------ Data for this task

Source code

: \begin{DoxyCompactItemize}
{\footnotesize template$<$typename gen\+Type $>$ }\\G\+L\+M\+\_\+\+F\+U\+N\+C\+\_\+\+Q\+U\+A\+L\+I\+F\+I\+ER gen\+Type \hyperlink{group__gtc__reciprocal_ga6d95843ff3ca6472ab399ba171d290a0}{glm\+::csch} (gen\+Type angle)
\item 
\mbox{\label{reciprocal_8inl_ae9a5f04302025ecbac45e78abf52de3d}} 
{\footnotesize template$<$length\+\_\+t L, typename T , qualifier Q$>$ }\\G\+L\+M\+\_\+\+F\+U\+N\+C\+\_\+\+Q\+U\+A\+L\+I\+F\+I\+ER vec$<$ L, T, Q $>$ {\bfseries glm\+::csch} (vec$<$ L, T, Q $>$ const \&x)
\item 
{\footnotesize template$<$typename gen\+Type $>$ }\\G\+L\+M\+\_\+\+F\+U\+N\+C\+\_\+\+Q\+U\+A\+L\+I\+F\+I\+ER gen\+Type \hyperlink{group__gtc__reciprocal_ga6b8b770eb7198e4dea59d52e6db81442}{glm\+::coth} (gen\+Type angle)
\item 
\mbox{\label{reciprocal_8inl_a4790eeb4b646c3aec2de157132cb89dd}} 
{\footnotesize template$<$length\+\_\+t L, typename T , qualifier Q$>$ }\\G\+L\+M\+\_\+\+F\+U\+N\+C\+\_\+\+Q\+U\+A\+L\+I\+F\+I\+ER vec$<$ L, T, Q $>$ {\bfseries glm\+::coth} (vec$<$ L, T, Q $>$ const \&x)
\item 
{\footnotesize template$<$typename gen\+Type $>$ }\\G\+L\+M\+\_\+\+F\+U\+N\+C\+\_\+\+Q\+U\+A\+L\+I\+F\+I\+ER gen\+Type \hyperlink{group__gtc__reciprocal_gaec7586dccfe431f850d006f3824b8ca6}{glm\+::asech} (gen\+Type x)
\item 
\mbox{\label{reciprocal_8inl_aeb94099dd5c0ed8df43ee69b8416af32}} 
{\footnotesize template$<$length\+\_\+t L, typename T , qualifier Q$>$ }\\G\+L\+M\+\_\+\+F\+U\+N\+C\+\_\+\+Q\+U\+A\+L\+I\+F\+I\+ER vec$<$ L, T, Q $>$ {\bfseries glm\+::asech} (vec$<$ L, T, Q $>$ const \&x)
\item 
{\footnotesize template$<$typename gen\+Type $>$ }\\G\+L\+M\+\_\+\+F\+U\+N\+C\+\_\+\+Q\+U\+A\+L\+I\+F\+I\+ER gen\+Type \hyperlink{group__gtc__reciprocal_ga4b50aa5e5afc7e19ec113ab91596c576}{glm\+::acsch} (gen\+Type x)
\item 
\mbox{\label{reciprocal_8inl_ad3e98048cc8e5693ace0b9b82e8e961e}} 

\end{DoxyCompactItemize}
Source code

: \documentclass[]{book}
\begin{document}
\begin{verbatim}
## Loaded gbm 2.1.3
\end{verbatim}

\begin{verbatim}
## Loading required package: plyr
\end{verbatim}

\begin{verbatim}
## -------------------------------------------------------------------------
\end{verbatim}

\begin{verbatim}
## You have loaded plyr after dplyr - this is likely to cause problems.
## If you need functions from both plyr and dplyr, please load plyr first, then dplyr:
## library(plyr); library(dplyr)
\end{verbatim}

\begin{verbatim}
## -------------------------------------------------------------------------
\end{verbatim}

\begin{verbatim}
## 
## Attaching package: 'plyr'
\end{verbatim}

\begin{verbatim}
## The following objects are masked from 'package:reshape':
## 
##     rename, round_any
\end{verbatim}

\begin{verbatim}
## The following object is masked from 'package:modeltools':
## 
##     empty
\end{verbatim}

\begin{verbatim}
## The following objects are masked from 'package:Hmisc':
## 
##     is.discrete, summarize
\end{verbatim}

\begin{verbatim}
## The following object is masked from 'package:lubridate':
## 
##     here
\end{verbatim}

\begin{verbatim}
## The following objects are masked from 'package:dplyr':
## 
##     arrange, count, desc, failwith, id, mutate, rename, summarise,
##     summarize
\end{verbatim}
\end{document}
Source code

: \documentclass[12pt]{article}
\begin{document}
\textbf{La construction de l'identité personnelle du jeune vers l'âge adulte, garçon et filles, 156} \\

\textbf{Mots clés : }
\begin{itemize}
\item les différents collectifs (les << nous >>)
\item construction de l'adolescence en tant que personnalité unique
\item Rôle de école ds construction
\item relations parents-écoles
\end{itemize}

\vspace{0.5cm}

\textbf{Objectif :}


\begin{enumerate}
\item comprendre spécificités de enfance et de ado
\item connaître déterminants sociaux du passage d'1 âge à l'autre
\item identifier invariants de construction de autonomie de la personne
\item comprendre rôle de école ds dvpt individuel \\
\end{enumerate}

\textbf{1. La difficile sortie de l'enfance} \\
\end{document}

------------

- **Exercise aim**
Every single entry above has to be copied exactly.

- **Solution for this exercise**
Source code

: \begin{DoxyCompactItemize}
{\footnotesize template$<$typename gen\+Type $>$ }\\G\+L\+M\+\_\+\+F\+U\+N\+C\+\_\+\+Q\+U\+A\+L\+I\+F\+I\+ER gen\+Type \hyperlink{group__gtc__reciprocal_ga6d95843ff3ca6472ab399ba171d290a0}{glm\+::csch} (gen\+Type angle)
\item 
\mbox{\label{reciprocal_8inl_ae9a5f04302025ecbac45e78abf52de3d}} 
{\footnotesize template$<$length\+\_\+t L, typename T , qualifier Q$>$ }\\G\+L\+M\+\_\+\+F\+U\+N\+C\+\_\+\+Q\+U\+A\+L\+I\+F\+I\+ER vec$<$ L, T, Q $>$ {\bfseries glm\+::csch} (vec$<$ L, T, Q $>$ const \&x)
\item 
{\footnotesize template$<$typename gen\+Type $>$ }\\G\+L\+M\+\_\+\+F\+U\+N\+C\+\_\+\+Q\+U\+A\+L\+I\+F\+I\+ER gen\+Type \hyperlink{group__gtc__reciprocal_ga6b8b770eb7198e4dea59d52e6db81442}{glm\+::coth} (gen\+Type angle)
\item 
\mbox{\label{reciprocal_8inl_a4790eeb4b646c3aec2de157132cb89dd}} 
{\footnotesize template$<$length\+\_\+t L, typename T , qualifier Q$>$ }\\G\+L\+M\+\_\+\+F\+U\+N\+C\+\_\+\+Q\+U\+A\+L\+I\+F\+I\+ER vec$<$ L, T, Q $>$ {\bfseries glm\+::coth} (vec$<$ L, T, Q $>$ const \&x)
\item 
{\footnotesize template$<$typename gen\+Type $>$ }\\G\+L\+M\+\_\+\+F\+U\+N\+C\+\_\+\+Q\+U\+A\+L\+I\+F\+I\+ER gen\+Type \hyperlink{group__gtc__reciprocal_gaec7586dccfe431f850d006f3824b8ca6}{glm\+::asech} (gen\+Type x)
\item 
\mbox{\label{reciprocal_8inl_aeb94099dd5c0ed8df43ee69b8416af32}} 
{\footnotesize template$<$length\+\_\+t L, typename T , qualifier Q$>$ }\\G\+L\+M\+\_\+\+F\+U\+N\+C\+\_\+\+Q\+U\+A\+L\+I\+F\+I\+ER vec$<$ L, T, Q $>$ {\bfseries glm\+::asech} (vec$<$ L, T, Q $>$ const \&x)
\item 
{\footnotesize template$<$typename gen\+Type $>$ }\\G\+L\+M\+\_\+\+F\+U\+N\+C\+\_\+\+Q\+U\+A\+L\+I\+F\+I\+ER gen\+Type \hyperlink{group__gtc__reciprocal_ga4b50aa5e5afc7e19ec113ab91596c576}{glm\+::acsch} (gen\+Type x)
\item 
\mbox{\label{reciprocal_8inl_ad3e98048cc8e5693ace0b9b82e8e961e}} 

\end{DoxyCompactItemize}
Source code

: \documentclass[]{book}
\begin{document}
\begin{verbatim}
## Loaded gbm 2.1.3
\end{verbatim}

\begin{verbatim}
## Loading required package: plyr
\end{verbatim}

\begin{verbatim}
## -------------------------------------------------------------------------
\end{verbatim}

\begin{verbatim}
## You have loaded plyr after dplyr - this is likely to cause problems.
## If you need functions from both plyr and dplyr, please load plyr first, then dplyr:
## library(plyr); library(dplyr)
\end{verbatim}

\begin{verbatim}
## -------------------------------------------------------------------------
\end{verbatim}

\begin{verbatim}
## 
## Attaching package: 'plyr'
\end{verbatim}

\begin{verbatim}
## The following objects are masked from 'package:reshape':
## 
##     rename, round_any
\end{verbatim}

\begin{verbatim}
## The following object is masked from 'package:modeltools':
## 
##     empty
\end{verbatim}

\begin{verbatim}
## The following objects are masked from 'package:Hmisc':
## 
##     is.discrete, summarize
\end{verbatim}

\begin{verbatim}
## The following object is masked from 'package:lubridate':
## 
##     here
\end{verbatim}

\begin{verbatim}
## The following objects are masked from 'package:dplyr':
## 
##     arrange, count, desc, failwith, id, mutate, rename, summarise,
##     summarize
\end{verbatim}
\end{document}
Source code

: \documentclass[12pt]{article}
\begin{document}
\textbf{La construction de l'identité personnelle du jeune vers l'âge adulte, garçon et filles, 156} \\

\textbf{Mots clés : }
\begin{itemize}
\item les différents collectifs (les << nous >>)
\item construction de l'adolescence en tant que personnalité unique
\item Rôle de école ds construction
\item relations parents-écoles
\end{itemize}

\vspace{0.5cm}

\textbf{Objectif :}


\begin{enumerate}
\item comprendre spécificités de enfance et de ado
\item connaître déterminants sociaux du passage d'1 âge à l'autre
\item identifier invariants de construction de autonomie de la personne
\item comprendre rôle de école ds dvpt individuel \\
\end{enumerate}

\textbf{1. La difficile sortie de l'enfance} \\
\end{document}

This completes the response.